The walk along this section of the Wall is relatively easy and flat. Detours and the trail are both well-marked with signs or landmarks left by previous hikers. These are particularly helpful and include colored points on rocks, bottles on tree branches, and red cloths. They aren’t always clear, but figuring out the way is part of the adventure.
After reaching the fortified section, we had to take a detour through a well-signed path. I was thankful to have different terrain under my feet as we walked past vegetation and some crops. A mysterious, old hutch along the way provided the perfect location to rest and refresh for a while.
After an hour-long walk we reached Qingyun Farmyard. It had rooms available, drinks, and food. Unfortunately, it was closed so we could only stare lustfully at the refrigerated beer through the door. I did a quick check and yelled a couple “ni haos”, but alas – nothing. It was time to look for a place to camp, so we went up the hill toward the Wall. Along the way we spotted an old woman lighting firecrackers (to scare birds, we assumed). I asked her if we could buy some stuff from the store in order to build up our rapport before asking if it was OK to camp by the village. We walked with her to the village and, after seeing that the hostel was still closed, she pointed us to her place. We followed and she had two baskets with warm beer bottles. She handed one to me. I asked her how much. “Five yuan,” came her reply. I gave here 10 yuan, but there was no change – she didn’t have any. By the time we found a 5 yuan bill, it was too late the get the change back. She smiled and pointed at her closed pocket with the 10 yuan bill. How naive of me.

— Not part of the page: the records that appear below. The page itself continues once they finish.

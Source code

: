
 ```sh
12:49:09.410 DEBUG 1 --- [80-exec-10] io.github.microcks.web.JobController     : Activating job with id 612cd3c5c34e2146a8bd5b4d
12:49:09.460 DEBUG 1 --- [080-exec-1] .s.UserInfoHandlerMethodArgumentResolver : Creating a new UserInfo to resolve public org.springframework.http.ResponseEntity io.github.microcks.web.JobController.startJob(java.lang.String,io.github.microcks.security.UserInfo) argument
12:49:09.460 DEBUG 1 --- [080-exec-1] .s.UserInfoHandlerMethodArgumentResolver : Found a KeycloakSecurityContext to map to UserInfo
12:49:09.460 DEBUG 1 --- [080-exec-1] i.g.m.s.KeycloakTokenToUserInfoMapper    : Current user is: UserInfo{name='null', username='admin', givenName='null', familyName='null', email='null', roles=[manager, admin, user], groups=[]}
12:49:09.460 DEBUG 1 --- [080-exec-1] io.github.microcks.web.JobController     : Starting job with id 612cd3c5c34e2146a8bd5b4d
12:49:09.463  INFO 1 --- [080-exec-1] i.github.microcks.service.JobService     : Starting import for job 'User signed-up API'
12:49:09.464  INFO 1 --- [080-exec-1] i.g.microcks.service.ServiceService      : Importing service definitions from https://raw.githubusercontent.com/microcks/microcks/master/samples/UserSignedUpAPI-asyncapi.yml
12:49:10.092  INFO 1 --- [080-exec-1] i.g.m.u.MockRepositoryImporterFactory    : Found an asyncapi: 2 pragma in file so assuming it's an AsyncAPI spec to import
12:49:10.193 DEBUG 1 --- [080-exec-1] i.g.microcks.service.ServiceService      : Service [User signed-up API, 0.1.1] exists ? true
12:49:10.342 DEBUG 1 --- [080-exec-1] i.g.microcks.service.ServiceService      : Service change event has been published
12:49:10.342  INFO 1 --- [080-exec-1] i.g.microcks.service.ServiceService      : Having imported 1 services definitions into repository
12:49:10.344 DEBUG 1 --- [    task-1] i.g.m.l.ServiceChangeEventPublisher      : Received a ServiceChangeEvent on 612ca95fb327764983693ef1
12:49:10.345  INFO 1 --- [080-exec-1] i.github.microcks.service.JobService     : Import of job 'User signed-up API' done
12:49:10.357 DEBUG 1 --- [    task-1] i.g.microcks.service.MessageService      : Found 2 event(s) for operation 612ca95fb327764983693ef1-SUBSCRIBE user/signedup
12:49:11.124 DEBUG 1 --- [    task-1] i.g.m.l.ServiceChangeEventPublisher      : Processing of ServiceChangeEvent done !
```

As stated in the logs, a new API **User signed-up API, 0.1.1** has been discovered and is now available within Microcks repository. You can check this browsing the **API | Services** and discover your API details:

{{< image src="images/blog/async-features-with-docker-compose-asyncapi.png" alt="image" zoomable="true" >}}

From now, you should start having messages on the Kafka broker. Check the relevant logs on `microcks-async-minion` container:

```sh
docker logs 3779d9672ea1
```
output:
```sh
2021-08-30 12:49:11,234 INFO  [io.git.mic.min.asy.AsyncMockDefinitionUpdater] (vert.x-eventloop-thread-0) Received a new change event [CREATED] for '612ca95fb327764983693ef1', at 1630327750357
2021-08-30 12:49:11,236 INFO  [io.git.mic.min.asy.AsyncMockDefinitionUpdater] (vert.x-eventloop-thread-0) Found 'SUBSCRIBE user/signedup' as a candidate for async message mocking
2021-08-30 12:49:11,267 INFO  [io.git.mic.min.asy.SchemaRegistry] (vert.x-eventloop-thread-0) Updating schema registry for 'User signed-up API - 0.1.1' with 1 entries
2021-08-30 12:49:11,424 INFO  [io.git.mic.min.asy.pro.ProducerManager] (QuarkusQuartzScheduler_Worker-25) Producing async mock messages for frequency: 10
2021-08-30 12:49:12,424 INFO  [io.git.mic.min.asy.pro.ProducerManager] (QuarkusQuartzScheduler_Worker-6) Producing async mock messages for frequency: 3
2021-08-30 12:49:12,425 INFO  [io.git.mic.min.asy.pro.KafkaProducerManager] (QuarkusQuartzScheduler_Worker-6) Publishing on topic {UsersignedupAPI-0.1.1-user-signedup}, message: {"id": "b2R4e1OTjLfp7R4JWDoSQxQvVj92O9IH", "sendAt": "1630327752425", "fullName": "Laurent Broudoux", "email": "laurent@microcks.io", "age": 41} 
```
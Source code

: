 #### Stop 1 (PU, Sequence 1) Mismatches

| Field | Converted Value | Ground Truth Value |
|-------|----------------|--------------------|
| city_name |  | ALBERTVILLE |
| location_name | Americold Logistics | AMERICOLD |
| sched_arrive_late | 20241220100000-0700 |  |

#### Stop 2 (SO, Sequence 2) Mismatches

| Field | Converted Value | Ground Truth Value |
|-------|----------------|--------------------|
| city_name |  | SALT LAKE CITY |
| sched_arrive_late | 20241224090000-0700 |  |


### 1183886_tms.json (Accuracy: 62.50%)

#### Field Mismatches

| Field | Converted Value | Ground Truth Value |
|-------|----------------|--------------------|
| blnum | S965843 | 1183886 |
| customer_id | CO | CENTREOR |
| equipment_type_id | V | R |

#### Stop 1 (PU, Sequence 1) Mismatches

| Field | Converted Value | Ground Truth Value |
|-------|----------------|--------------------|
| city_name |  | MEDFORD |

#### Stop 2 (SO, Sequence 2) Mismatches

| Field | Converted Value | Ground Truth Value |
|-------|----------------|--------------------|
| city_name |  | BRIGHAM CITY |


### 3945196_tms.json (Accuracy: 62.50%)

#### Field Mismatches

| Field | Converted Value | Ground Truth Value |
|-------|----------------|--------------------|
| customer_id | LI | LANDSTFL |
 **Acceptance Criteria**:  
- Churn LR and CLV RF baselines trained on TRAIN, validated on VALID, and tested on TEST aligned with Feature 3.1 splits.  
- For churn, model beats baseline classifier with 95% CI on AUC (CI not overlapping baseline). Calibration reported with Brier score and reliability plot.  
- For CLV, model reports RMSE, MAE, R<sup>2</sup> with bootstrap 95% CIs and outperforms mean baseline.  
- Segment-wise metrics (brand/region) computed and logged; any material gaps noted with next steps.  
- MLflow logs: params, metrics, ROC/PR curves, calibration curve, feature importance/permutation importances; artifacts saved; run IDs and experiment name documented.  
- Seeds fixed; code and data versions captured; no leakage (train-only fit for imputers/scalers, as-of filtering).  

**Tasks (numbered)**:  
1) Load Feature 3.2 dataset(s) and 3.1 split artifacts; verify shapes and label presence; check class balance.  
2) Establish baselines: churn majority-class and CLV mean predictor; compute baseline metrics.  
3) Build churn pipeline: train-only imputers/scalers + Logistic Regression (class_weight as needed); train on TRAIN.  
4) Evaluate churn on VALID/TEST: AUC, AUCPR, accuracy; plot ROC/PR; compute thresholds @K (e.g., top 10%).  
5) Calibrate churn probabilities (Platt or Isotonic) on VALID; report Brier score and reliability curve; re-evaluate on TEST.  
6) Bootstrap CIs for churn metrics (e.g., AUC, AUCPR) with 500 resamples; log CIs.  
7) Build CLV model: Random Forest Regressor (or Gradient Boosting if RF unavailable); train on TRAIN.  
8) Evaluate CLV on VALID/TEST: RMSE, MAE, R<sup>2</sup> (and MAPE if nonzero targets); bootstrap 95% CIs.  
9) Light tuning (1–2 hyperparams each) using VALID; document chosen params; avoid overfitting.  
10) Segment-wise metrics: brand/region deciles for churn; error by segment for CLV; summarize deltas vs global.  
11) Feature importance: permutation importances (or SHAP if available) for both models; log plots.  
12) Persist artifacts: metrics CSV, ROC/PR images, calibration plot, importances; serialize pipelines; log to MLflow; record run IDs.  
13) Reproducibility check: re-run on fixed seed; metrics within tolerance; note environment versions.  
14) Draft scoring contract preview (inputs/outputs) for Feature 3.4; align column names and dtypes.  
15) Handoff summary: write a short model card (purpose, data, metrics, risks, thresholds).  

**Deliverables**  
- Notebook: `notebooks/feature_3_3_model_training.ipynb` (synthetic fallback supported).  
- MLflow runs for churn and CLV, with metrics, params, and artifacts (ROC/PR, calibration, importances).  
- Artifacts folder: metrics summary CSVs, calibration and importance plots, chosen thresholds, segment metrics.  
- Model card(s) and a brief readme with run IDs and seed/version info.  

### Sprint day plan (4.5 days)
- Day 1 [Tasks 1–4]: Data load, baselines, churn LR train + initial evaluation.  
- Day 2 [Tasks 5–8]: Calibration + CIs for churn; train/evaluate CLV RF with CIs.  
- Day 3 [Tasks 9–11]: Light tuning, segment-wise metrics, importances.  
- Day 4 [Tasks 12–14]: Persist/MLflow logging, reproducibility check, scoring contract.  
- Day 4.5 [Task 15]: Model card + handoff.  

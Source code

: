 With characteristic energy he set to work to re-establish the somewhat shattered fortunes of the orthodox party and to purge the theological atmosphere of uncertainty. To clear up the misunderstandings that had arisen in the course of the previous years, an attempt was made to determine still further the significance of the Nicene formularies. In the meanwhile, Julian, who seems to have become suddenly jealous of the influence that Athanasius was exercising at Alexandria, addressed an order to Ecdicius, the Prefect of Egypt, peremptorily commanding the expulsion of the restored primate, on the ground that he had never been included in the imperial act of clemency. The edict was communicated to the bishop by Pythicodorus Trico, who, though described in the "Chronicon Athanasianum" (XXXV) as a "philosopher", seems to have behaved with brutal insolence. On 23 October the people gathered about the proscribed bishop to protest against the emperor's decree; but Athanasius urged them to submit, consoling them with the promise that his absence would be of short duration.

Our options were to either camp by the village or up by the Wall. We considered both and decided to camp by the Wall. It was chilly at night and loud, courtesy of music blaring from a village down in the valley. A lit section of the Wall – possibly Simatai – could be seen in the distance.
In the morning, the sun pierced through the fog and pollution as we headed to the Jinshanling West entrance. Ready to see civilization, we started the walk at 8:30am when the entrance opened to the public. If you’re planning to hike along this section, allow more time for it than the Gubeikou area. While it has been restored (unlike Gubeikou), there are some steep stairs as you get closer to the touristy area – not that it seems to bother locals running up and down.
The first sections of Jinshanling don’t have many people; tourists usually don’t go all the way to the West entrance. For a two-day hike, this last section might be a little tough. Our legs were desperate for a rest after completing the East Gubeikou section.
We left the Wall via the Houchuankou Tower, taking a paved trail down to the parking lot. From there you can walk for 30 minutes along a road to the bus station, where a tourist bus goes to Wangjing West in Beijing. This isn’t a safe walk, however, so we hitched a ride to the bus stop with a driver for 10 yuan.
I highly recommend this trail. Just remember to be environmentally aware, avoid littering, and say hi to local hikers (and villagers)!